Mais uma vez nos parece que o Supremo Tribunal Federal será provocado para se manifestar acerca da regularidade em tramitação de proposta de emenda constitucional. Na terça-feira do dia 30/06/2015, a PC 171/1993 foi colocada em pauta para discussão e deliberação na Câmara dos Deputados.  Essa proposta de Emenda à Constituição, como se sabe, trata do tema da redução da maioridade penal, buscando alterar a redação do artigo 228 da Constituição Federal para reduzir a imputabilidade penal para 16 (dezesseis) anos completos.

Na referida assentada legislativa, tal Proposta de Emenda à Constituição foi rejeitada, tendo em vista não ter alcançado o quórum constitucional de 3/5 dos membros da casa legislativa em 1º turno. Alcançou apenas o voto favorável de 303 deputados. O texto rejeitado no dia 30/06/2015 dizia respeito a uma Emenda ao Projeto realizada pela Comissão Especial. Tal texto visava modificar o artigo 228 da Constituição Federal que ficaria com a seguinte redação:

“Art.228 – São Penalmente inimputáveis os menores de dezesseis anos, sujeitos às normas da legislação especial.

§1° – Ao condenado entre dezesseis e dezoito anos são aplicáveis as penas previstas no Código Penal, sendo, porém, seu cumprimento realizado nos estabelecimentos previstos pela legislação especial até a idade de vinte e um anos.

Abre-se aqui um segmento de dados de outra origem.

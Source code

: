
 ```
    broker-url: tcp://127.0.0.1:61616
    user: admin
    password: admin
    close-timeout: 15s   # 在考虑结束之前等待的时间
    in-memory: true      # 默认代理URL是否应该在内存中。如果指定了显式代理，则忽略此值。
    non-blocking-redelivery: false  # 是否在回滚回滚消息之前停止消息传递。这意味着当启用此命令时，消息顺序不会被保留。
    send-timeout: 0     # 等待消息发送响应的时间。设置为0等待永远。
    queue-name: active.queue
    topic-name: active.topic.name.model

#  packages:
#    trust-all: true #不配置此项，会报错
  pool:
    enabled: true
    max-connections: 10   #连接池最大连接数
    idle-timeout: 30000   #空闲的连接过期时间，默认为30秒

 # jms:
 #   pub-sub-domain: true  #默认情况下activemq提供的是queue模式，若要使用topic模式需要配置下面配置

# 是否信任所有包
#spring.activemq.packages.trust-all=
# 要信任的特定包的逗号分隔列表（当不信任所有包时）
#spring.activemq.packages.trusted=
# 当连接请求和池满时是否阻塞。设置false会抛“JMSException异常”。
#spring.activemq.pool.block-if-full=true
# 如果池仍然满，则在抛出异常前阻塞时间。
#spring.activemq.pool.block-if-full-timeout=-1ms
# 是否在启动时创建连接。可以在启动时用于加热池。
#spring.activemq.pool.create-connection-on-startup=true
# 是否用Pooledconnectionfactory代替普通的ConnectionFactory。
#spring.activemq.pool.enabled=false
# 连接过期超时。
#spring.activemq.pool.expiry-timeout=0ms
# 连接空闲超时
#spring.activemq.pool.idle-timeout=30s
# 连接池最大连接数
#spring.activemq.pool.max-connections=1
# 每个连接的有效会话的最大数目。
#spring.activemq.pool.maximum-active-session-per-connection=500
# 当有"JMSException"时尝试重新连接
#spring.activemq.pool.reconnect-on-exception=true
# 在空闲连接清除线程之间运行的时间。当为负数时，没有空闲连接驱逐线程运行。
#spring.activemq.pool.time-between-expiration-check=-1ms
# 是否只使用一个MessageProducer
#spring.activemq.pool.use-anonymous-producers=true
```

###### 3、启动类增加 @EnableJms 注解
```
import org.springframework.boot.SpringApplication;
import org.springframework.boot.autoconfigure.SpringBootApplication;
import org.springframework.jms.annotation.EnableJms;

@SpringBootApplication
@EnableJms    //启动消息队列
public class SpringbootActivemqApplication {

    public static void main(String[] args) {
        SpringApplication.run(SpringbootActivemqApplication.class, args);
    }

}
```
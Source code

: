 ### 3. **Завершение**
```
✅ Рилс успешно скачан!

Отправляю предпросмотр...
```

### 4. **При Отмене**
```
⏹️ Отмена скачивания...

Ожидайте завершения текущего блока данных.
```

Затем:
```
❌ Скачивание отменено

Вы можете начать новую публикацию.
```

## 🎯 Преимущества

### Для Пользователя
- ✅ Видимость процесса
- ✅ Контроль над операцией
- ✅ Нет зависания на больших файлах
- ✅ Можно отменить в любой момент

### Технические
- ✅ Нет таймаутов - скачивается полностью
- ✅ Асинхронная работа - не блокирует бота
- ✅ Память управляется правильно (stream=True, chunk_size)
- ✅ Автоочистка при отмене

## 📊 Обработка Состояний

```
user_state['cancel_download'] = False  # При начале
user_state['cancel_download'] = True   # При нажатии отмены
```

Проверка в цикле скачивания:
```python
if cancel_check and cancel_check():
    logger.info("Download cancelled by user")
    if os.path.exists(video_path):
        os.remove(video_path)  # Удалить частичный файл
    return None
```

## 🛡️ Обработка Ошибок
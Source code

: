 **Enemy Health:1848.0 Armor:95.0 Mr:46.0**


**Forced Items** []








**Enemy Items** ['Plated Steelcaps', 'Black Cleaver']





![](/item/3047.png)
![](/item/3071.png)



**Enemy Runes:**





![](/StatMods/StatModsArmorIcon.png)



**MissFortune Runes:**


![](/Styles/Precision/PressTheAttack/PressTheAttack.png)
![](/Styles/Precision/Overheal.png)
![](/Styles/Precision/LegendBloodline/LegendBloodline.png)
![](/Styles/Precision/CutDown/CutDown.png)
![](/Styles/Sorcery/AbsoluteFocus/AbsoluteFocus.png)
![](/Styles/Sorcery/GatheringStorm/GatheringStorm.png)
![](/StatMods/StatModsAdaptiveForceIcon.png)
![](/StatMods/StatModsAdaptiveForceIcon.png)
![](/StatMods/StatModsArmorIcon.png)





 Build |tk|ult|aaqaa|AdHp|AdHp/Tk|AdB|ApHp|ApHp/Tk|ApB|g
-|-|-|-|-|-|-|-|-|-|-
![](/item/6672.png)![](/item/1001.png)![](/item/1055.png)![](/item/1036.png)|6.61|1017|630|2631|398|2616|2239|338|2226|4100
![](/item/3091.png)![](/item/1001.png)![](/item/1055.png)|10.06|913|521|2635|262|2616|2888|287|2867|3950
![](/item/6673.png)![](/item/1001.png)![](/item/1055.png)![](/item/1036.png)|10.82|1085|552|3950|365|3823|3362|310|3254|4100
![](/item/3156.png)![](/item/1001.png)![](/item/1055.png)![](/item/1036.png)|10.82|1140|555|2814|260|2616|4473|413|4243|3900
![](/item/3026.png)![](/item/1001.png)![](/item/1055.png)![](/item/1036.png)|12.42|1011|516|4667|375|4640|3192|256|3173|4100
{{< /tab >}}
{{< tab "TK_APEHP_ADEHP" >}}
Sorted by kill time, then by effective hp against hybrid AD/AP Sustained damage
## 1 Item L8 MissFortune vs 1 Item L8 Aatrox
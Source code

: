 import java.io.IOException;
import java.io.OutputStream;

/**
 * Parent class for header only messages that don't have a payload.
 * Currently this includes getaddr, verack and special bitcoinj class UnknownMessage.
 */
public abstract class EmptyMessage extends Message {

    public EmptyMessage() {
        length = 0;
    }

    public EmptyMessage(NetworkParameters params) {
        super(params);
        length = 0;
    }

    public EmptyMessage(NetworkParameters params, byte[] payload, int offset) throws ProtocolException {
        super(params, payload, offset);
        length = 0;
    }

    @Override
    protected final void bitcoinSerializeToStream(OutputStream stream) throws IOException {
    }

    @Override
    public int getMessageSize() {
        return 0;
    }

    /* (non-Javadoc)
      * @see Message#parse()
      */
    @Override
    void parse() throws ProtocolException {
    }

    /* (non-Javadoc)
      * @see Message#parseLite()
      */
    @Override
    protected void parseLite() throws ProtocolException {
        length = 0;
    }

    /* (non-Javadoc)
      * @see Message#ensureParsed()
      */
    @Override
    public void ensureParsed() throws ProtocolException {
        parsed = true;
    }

Parágrafo 2° – Ao completar vinte e um anos, o condenado a que se refere o Parágrafo 1° será transferido para o sistema prisional, cessando a aplicação das normas da legislação especial na execução da pena.

Parágrafo 3° – Aplicada a pena, o tempo de medida socioeducativa cumprida até os vinte e um anos será computado para todos os efeitos legais”. 

Não obstante, no dia posterior, exatamente como tinha feito com a proposta de Emenda à Constituição que permite o financiamento privado de campanhas políticas, a presidência da Câmara dos Deputados colocou outra emenda ao mesmo projeto em votação. Tal emenda, formulada pelos Deputados Rogério Rosso (PSD/DF) e André Moura (PSC/SE), também modifica o texto do artigo 228 da Constituição Federal:

“Art. 228 – São penalmente inimputáveis os menores de 18 anos, sujeito às normas da legislação especial, ressalvado os menores de 16 anos, observando-se o cumprimento da pena em estabelecimento separado dos maiores de 18 anos e dos menores inimputáveis, em casos de crimes hediondos, homicídio doloso e lesão corporal seguida de morte”.

Dessa vez, a mesma proposta de emenda à Constituição obteve o quórum necessário para aprovação em 1º turno com 323 favoráveis à aprovação.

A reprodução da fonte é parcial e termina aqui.